[Items from a dataset]
____________

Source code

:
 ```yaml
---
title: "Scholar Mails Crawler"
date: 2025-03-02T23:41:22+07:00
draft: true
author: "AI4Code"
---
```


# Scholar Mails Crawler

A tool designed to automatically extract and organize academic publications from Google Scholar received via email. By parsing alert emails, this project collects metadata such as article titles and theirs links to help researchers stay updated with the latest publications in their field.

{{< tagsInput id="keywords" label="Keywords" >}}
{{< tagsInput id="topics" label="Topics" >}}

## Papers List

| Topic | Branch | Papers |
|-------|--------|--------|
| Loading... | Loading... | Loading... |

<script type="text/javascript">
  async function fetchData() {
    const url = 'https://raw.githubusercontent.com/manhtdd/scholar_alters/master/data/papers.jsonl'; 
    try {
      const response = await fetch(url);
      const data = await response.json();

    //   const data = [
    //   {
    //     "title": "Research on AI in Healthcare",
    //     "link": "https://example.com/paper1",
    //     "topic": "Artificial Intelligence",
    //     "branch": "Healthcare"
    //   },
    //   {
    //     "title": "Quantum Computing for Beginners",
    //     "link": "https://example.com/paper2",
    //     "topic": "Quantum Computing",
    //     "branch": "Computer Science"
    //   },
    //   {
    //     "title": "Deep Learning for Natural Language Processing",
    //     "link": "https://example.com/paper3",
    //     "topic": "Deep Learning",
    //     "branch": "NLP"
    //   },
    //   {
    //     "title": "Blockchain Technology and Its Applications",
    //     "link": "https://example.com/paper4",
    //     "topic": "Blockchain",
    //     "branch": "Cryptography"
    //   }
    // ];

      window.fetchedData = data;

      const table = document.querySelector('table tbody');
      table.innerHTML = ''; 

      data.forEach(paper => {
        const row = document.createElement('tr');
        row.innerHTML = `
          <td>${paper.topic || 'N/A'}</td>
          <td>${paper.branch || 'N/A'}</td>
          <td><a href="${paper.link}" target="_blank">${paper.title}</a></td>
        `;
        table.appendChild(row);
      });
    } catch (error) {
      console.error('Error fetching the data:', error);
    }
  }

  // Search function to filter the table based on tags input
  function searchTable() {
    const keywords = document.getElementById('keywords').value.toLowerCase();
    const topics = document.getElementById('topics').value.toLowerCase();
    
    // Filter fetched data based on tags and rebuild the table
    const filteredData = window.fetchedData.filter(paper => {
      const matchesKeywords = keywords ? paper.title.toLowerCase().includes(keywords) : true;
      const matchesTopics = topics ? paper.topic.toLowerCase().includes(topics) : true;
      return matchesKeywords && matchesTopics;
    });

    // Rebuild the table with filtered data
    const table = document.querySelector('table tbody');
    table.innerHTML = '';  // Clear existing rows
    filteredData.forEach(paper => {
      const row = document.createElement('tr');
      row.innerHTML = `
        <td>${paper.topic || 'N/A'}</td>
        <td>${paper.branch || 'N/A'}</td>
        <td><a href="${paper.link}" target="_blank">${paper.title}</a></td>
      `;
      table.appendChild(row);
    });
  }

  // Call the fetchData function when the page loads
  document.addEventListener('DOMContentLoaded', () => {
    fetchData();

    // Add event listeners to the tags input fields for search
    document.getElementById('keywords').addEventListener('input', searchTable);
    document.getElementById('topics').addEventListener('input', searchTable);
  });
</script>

____________

> _EXERCISE_
Where the word "matchesKeywords" occurs in a line of the records, copy that line.

> _EXERCISE ANSWER_
      const matchesKeywords = keywords ? paper.title.toLowerCase().includes(keywords) : true;
      return matchesKeywords && matchesTopics;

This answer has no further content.